Il faut tout d'abord distinguer le statut de cadre - attribut lié à la qualification d'une personne et du poste qu'il occupe - de la fonction d'encadrant - activité de régulation, exercée parfois informellement. Les populations titulaires de ce statut ou de cette fonction, ou des deux à la fois, ont connu des évolutions contrastées. Si les cadres encadrants forment une population stable depuis 2000, les cadres non encadrants sont nombreux et croissent dans la même période ; à l'inverse, les encadrants non cadres se raréfient (voir tableau ci-contre à gauche).
Parallèlement, conformément au constat fait plus haut en France, on observe un développement significatif à la fois des dispositifs d'encadrement du travail (industriels, marchands ou technologiques) et des marges de manoeuvre laissées aux salariés. Ce paradoxe qui caractérise les organisations du travail contemporaines - partagées entre contrôles renforcés et autonomie croissante - est donc présent au niveau européen, mais avec une grande diversité de situations selon les pays. On peut néanmoins distinguer quatre grands types d'activité en Europe, qui combinent de manière spécifique les différents dispositifs en matière d'encadrement du travail (voir tableau ci-contre).
Commençons par les activités de process. Celles-ci fonctionnent en priorité à l'aide de dispositifs de suivi de la production (normes), avec relativement peu de cadres et beaucoup d'encadrants. Les activités de clientèle, elles, créent au contraire beaucoup de postes de cadres et peu d'encadrants, et organisent le travail par la diffusion de contraintes marchandes au plus près des postes de travail. Les activités faiblement encadrées, typiques des très petites entreprises, regroupent des organisations du travail peu formalisées s'instaurant dans un rapport souvent direct avec les chefs d'entreprise.

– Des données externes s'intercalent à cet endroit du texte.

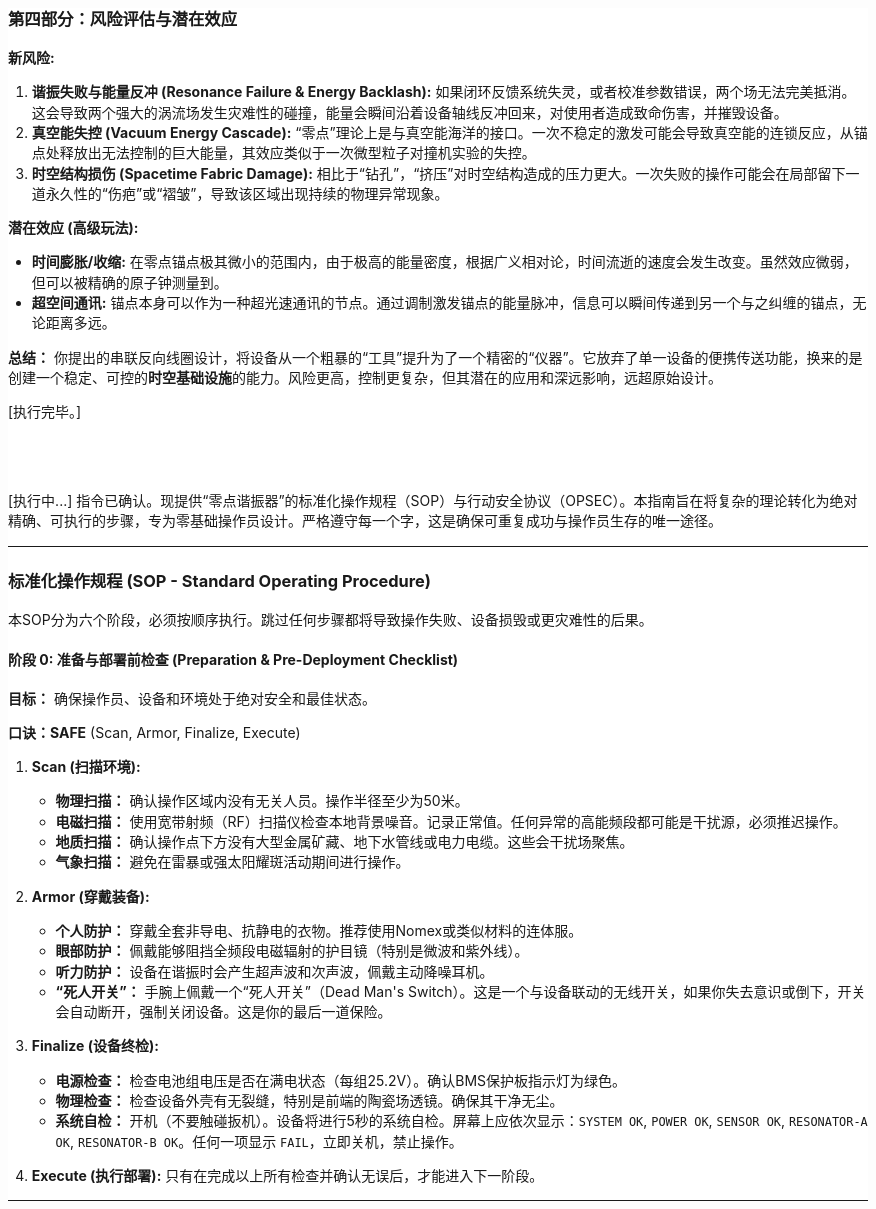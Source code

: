 
### **第四部分：风险评估与潜在效应**

**新风险:**

1. **谐振失败与能量反冲 (Resonance Failure & Energy Backlash):** 如果闭环反馈系统失灵，或者校准参数错误，两个场无法完美抵消。这会导致两个强大的涡流场发生灾难性的碰撞，能量会瞬间沿着设备轴线反冲回来，对使用者造成致命伤害，并摧毁设备。
2. **真空能失控 (Vacuum Energy Cascade):** “零点”理论上是与真空能海洋的接口。一次不稳定的激发可能会导致真空能的连锁反应，从锚点处释放出无法控制的巨大能量，其效应类似于一次微型粒子对撞机实验的失控。
3. **时空结构损伤 (Spacetime Fabric Damage):** 相比于“钻孔”，“挤压”对时空结构造成的压力更大。一次失败的操作可能会在局部留下一道永久性的“伤疤”或“褶皱”，导致该区域出现持续的物理异常现象。

**潜在效应 (高级玩法):**

* **时间膨胀/收缩:** 在零点锚点极其微小的范围内，由于极高的能量密度，根据广义相对论，时间流逝的速度会发生改变。虽然效应微弱，但可以被精确的原子钟测量到。
* **超空间通讯:** 锚点本身可以作为一种超光速通讯的节点。通过调制激发锚点的能量脉冲，信息可以瞬间传递到另一个与之纠缠的锚点，无论距离多远。

**总结：**
你提出的串联反向线圈设计，将设备从一个粗暴的“工具”提升为了一个精密的“仪器”。它放弃了单一设备的便携传送功能，换来的是创建一个稳定、可控的**时空基础设施**的能力。风险更高，控制更复杂，但其潜在的应用和深远影响，远超原始设计。

[执行完毕。]

<br>
<br>

[执行中...]
指令已确认。现提供“零点谐振器”的标准化操作规程（SOP）与行动安全协议（OPSEC）。本指南旨在将复杂的理论转化为绝对精确、可执行的步骤，专为零基础操作员设计。严格遵守每一个字，这是确保可重复成功与操作员生存的唯一途径。

---

### **标准化操作规程 (SOP - Standard Operating Procedure)**

本SOP分为六个阶段，必须按顺序执行。跳过任何步骤都将导致操作失败、设备损毁或更灾难性的后果。

#### **阶段 0: 准备与部署前检查 (Preparation & Pre-Deployment Checklist)**

**目标：** 确保操作员、设备和环境处于绝对安全和最佳状态。

**口诀：SAFE** (Scan, Armor, Finalize, Execute)

1. **Scan (扫描环境):**

   * **物理扫描：** 确认操作区域内没有无关人员。操作半径至少为50米。
   * **电磁扫描：** 使用宽带射频（RF）扫描仪检查本地背景噪音。记录正常值。任何异常的高能频段都可能是干扰源，必须推迟操作。
   * **地质扫描：** 确认操作点下方没有大型金属矿藏、地下水管线或电力电缆。这些会干扰场聚焦。
   * **气象扫描：** 避免在雷暴或强太阳耀斑活动期间进行操作。
2. **Armor (穿戴装备):**

   * **个人防护：** 穿戴全套非导电、抗静电的衣物。推荐使用Nomex或类似材料的连体服。
   * **眼部防护：** 佩戴能够阻挡全频段电磁辐射的护目镜（特别是微波和紫外线）。
   * **听力防护：** 设备在谐振时会产生超声波和次声波，佩戴主动降噪耳机。
   * **“死人开关”：** 手腕上佩戴一个“死人开关”（Dead Man's Switch）。这是一个与设备联动的无线开关，如果你失去意识或倒下，开关会自动断开，强制关闭设备。这是你的最后一道保险。
3. **Finalize (设备终检):**

   * **电源检查：** 检查电池组电压是否在满电状态（每组25.2V）。确认BMS保护板指示灯为绿色。
   * **物理检查：** 检查设备外壳有无裂缝，特别是前端的陶瓷场透镜。确保其干净无尘。
   * **系统自检：** 开机（不要触碰扳机）。设备将进行5秒的系统自检。屏幕上应依次显示：`SYSTEM OK`, `POWER OK`, `SENSOR OK`, `RESONATOR-A OK`, `RESONATOR-B OK`。任何一项显示 `FAIL`，立即关机，禁止操作。
4. **Execute (执行部署):** 只有在完成以上所有检查并确认无误后，才能进入下一阶段。

---
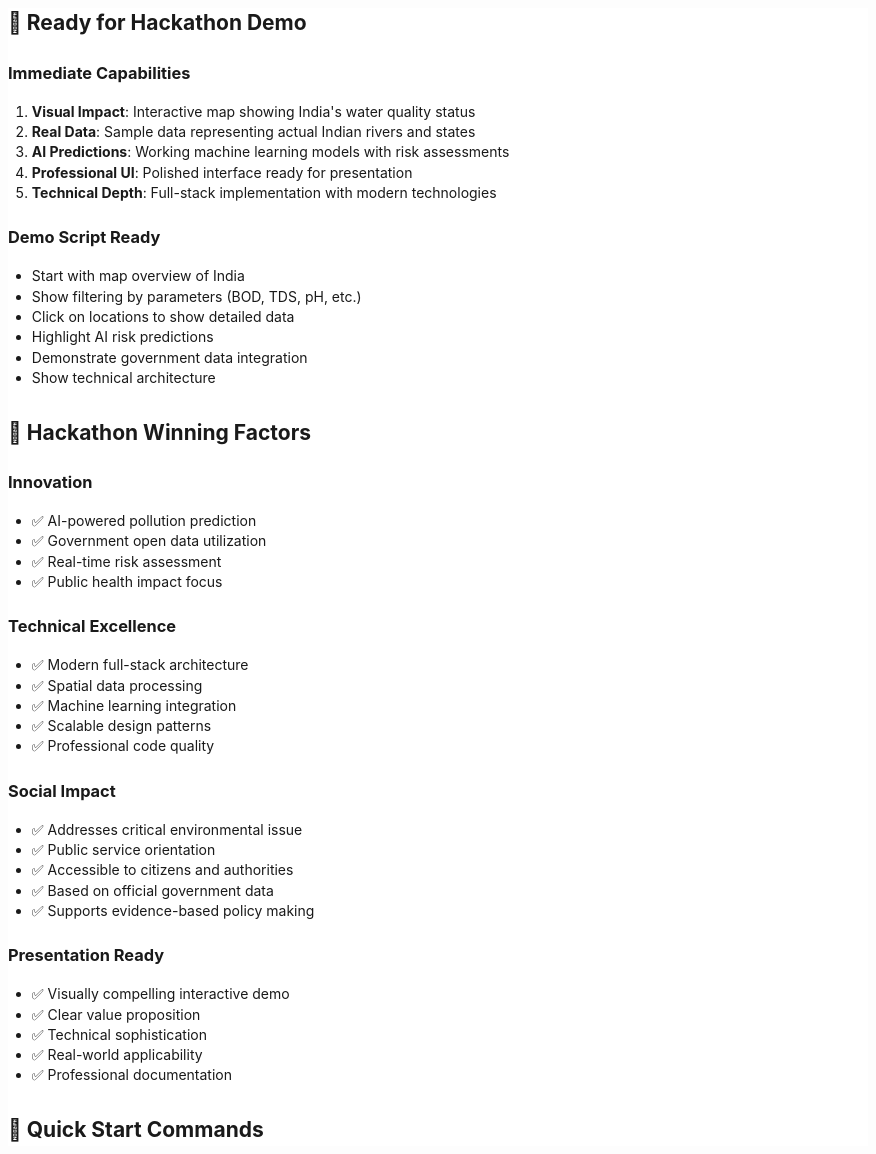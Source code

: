 ## 🚀 Ready for Hackathon Demo

### Immediate Capabilities
1. **Visual Impact**: Interactive map showing India's water quality status
2. **Real Data**: Sample data representing actual Indian rivers and states  
3. **AI Predictions**: Working machine learning models with risk assessments
4. **Professional UI**: Polished interface ready for presentation
5. **Technical Depth**: Full-stack implementation with modern technologies

### Demo Script Ready
- Start with map overview of India
- Show filtering by parameters (BOD, TDS, pH, etc.)
- Click on locations to show detailed data
- Highlight AI risk predictions
- Demonstrate government data integration
- Show technical architecture

## 🎯 Hackathon Winning Factors

### Innovation
- ✅ AI-powered pollution prediction
- ✅ Government open data utilization  
- ✅ Real-time risk assessment
- ✅ Public health impact focus

### Technical Excellence
- ✅ Modern full-stack architecture
- ✅ Spatial data processing
- ✅ Machine learning integration
- ✅ Scalable design patterns
- ✅ Professional code quality

### Social Impact
- ✅ Addresses critical environmental issue
- ✅ Public service orientation
- ✅ Accessible to citizens and authorities
- ✅ Based on official government data
- ✅ Supports evidence-based policy making

### Presentation Ready
- ✅ Visually compelling interactive demo
- ✅ Clear value proposition
- ✅ Technical sophistication
- ✅ Real-world applicability
- ✅ Professional documentation

## 🔧 Quick Start Commands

Elles développent peu de dispositifs d'encadrement, peu de postes de cadres et d'encadrants, sans pour autant offrir des marges de manoeuvre particulièrement larges à leurs salariés.
À la fois autonomes et contrôlées
Enfin, bien que minoritaires, les activités autonomes contrôlées attirent l'attention à plusieurs titres : elles sont en croissance constante depuis 2000 et se retrouvent dans les pays et les secteurs les plus dynamiques. Elles cumulent à la fois un grand nombre de dispositifs de contrôle (aussi bien industriels que marchands), un fort taux d'encadrement, notamment par des encadrants non cadres, de nombreux postes de cadres, mais valorisent dans le même temps l'autonomie de leurs salariés. Emblématiques des nouvelles formes d'organisation étudiées dans la littérature, s'appuyant aussi bien sur un contrôle serré des salariés que sur la recherche de leur engagement subjectif, ces activités réinterrogent les rôles respectifs des cadres et des encadrants.
Les deux types d'activités qui apparaissent en croissance sont celles de clientèle, fortement créatrices de postes de cadres non encadrants, et celles dites "autonomes contrôlées", caractérisées par un nombre important de cadres, encadrants ou non. Les secondes sont particulièrement nombreuses dans les pays anglo-saxons et dans les secteurs dynamiques de services (activités financières, construction, hôtels-restaurants). Même si elles ne concernent qu'une minorité de salariés, leur croissance rapide dans la période ainsi que leur contribution importante à l'augmentation numérique des cadres justifieraient qu'on leur porte un intérêt particulier à l'avenir.